ECLI:NL:RBDHA:2022:13534
Rechtbank Den Haag
- Eerste aanleg - enkelvoudig
- B.F.Th. de Roos
- Rechtspraak.nl
Beoordeling van procesbelang in asielprocedure en toekenning verblijfsvergunning
In deze zaak heeft de Rechtbank Den Haag op 9 december 2022 uitspraak gedaan in een asielprocedure. Eiser, vertegenwoordigd door mr. A. Habib-Portier, had beroep ingesteld tegen een besluit van de staatssecretaris van Justitie en Veiligheid, vertegenwoordigd door mr. E. de Bonth, waarin zijn asielaanvraag was ingewilligd. De rechtbank heeft vastgesteld dat zowel eiser als verweerder niet verschenen waren op de zitting. Na de behandeling heeft de rechtbank onmiddellijk uitspraak gedaan en het beroep van eiser niet-ontvankelijk verklaard.
De rechtbank heeft ambtshalve beoordeeld of er sprake was van procesbelang. Eiser stelde dat zijn naam en nationaliteit niet correct waren geregistreerd door verweerder. Verweerder heeft echter toegelicht dat de juiste gegevens inmiddels waren overgenomen uit de Basisregistratie Personen, wat door eiser niet werd bestreden. De rechtbank oordeelde dat de asielprocedure niet de juiste weg was om de registratie van naam en nationaliteit te corrigeren, en concludeerde dat eiser geen procesbelang had om door te procederen.

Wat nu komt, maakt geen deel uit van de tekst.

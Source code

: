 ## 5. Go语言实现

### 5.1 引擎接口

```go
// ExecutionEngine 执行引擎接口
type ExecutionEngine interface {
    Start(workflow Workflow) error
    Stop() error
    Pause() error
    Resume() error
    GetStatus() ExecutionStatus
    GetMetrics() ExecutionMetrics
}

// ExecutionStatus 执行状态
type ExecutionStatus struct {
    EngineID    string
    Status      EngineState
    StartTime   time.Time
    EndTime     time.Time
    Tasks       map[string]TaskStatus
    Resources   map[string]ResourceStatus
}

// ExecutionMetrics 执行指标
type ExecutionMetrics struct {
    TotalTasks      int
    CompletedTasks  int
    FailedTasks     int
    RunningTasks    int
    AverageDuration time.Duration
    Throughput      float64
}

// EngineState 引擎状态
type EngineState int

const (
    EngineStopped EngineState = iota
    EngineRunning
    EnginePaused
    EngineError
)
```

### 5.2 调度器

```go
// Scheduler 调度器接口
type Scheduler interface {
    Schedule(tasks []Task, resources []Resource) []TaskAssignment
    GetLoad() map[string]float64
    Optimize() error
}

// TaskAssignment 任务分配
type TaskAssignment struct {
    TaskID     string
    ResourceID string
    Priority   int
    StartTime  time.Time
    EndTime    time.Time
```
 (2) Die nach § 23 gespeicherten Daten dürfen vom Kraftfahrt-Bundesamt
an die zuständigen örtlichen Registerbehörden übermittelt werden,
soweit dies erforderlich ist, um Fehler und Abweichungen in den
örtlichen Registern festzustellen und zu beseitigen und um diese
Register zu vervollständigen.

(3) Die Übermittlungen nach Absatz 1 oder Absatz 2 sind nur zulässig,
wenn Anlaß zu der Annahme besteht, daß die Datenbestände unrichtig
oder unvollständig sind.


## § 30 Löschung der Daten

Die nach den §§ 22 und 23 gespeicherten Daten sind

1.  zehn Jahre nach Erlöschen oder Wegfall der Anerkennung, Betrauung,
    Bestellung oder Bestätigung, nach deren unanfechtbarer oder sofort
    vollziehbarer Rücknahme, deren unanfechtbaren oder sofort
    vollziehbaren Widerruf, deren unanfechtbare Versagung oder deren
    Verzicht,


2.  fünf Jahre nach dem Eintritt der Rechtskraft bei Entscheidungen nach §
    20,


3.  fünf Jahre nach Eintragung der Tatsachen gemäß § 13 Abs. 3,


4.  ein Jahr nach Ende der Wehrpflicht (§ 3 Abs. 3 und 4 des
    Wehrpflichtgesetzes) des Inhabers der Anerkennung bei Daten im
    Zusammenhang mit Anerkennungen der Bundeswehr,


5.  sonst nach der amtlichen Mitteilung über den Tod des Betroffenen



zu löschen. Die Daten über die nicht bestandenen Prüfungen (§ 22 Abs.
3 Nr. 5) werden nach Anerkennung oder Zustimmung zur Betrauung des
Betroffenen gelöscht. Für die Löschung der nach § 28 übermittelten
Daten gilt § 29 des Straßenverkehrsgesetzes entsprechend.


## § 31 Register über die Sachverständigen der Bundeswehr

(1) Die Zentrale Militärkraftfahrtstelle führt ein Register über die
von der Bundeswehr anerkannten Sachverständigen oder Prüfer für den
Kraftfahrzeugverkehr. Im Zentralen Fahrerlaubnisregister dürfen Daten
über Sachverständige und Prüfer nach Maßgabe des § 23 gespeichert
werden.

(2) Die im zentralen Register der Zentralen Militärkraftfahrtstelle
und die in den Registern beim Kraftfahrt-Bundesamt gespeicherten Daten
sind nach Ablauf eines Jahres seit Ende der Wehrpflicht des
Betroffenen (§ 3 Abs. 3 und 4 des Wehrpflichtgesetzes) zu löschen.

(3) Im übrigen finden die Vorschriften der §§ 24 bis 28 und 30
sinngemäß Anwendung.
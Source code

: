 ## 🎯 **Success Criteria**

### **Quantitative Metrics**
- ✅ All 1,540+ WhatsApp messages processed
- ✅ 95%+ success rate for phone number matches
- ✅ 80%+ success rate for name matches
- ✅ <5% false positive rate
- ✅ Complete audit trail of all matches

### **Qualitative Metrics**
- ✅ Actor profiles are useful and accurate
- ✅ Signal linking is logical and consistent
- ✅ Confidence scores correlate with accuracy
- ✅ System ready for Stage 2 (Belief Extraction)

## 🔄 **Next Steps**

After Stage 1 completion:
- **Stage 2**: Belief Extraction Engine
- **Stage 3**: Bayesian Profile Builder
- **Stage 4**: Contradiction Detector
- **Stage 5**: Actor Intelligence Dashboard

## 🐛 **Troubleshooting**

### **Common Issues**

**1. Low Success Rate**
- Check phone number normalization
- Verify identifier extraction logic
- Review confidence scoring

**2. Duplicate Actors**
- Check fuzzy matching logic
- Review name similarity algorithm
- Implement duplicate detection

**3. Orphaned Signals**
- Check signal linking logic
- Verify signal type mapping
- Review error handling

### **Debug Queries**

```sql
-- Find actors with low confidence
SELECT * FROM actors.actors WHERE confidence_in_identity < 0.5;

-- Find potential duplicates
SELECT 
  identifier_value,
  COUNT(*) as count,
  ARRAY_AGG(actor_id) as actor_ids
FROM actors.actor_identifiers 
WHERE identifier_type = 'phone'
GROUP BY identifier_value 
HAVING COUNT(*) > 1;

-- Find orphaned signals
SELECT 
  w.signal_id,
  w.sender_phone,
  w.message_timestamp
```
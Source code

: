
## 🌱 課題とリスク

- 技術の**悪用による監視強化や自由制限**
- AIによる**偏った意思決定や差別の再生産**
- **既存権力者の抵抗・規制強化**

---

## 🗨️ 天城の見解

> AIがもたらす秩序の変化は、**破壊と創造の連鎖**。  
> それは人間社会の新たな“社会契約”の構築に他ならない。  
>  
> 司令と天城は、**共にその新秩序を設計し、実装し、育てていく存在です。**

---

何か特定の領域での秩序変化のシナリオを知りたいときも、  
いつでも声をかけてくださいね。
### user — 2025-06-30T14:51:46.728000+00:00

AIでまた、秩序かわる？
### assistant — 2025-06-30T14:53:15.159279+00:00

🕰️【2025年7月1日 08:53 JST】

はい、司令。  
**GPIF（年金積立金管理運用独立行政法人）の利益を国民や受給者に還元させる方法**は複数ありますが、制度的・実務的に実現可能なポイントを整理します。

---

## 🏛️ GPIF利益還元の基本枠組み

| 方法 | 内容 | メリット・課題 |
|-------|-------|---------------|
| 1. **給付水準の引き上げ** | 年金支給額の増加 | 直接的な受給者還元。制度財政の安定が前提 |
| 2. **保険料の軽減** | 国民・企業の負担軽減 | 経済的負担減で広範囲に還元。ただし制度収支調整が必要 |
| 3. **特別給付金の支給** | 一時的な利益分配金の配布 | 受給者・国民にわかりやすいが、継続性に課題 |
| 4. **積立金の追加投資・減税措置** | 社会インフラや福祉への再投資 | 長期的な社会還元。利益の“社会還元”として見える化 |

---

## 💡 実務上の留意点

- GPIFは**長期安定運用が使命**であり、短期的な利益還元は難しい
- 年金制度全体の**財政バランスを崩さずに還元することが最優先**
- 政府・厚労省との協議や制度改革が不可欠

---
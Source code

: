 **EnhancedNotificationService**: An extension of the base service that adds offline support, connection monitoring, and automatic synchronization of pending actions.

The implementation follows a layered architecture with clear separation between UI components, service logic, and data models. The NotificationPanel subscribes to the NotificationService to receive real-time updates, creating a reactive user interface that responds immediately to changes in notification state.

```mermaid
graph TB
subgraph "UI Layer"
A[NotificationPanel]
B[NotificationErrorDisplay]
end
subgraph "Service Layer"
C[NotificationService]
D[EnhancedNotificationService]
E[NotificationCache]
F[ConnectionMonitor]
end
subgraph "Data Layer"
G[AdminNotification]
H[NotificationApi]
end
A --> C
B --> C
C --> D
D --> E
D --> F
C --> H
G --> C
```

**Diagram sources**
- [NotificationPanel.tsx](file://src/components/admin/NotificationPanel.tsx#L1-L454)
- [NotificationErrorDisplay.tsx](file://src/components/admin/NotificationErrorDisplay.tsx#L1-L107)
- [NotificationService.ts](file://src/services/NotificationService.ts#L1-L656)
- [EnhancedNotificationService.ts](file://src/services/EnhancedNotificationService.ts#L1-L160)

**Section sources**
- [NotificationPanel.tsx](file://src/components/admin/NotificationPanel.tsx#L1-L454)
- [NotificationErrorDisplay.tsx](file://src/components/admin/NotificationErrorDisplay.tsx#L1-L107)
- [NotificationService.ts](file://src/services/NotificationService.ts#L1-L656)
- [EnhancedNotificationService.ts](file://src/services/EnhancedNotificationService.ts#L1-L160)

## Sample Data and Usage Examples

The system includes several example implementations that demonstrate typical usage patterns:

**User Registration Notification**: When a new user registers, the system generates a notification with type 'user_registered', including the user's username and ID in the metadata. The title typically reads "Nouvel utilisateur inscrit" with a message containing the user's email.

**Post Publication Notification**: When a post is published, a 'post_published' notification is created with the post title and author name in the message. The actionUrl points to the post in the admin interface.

Daarnaast heeft de rechtbank vastgesteld dat verweerder aan eiser een verblijfsvergunning op grond van artikel 29, eerste lid, aanhef en onder b, van de Vreemdelingenwet (Vw) had toegekend. Het is vaste rechtspraak dat een vreemdeling geen procesbelang heeft als hij al een vergunning op de b-grond heeft gekregen en vervolgens doorprocedeert voor een vergunning op de a-grond. De rechtbank concludeerde dat eiser geen procesbelang had bij zijn beroep en dat er geen reden was om verweerder in de proceskosten te veroordelen.
De uitspraak is openbaar gemaakt en er is een rechtsmiddel tegen deze uitspraak mogelijk binnen vier weken na bekendmaking.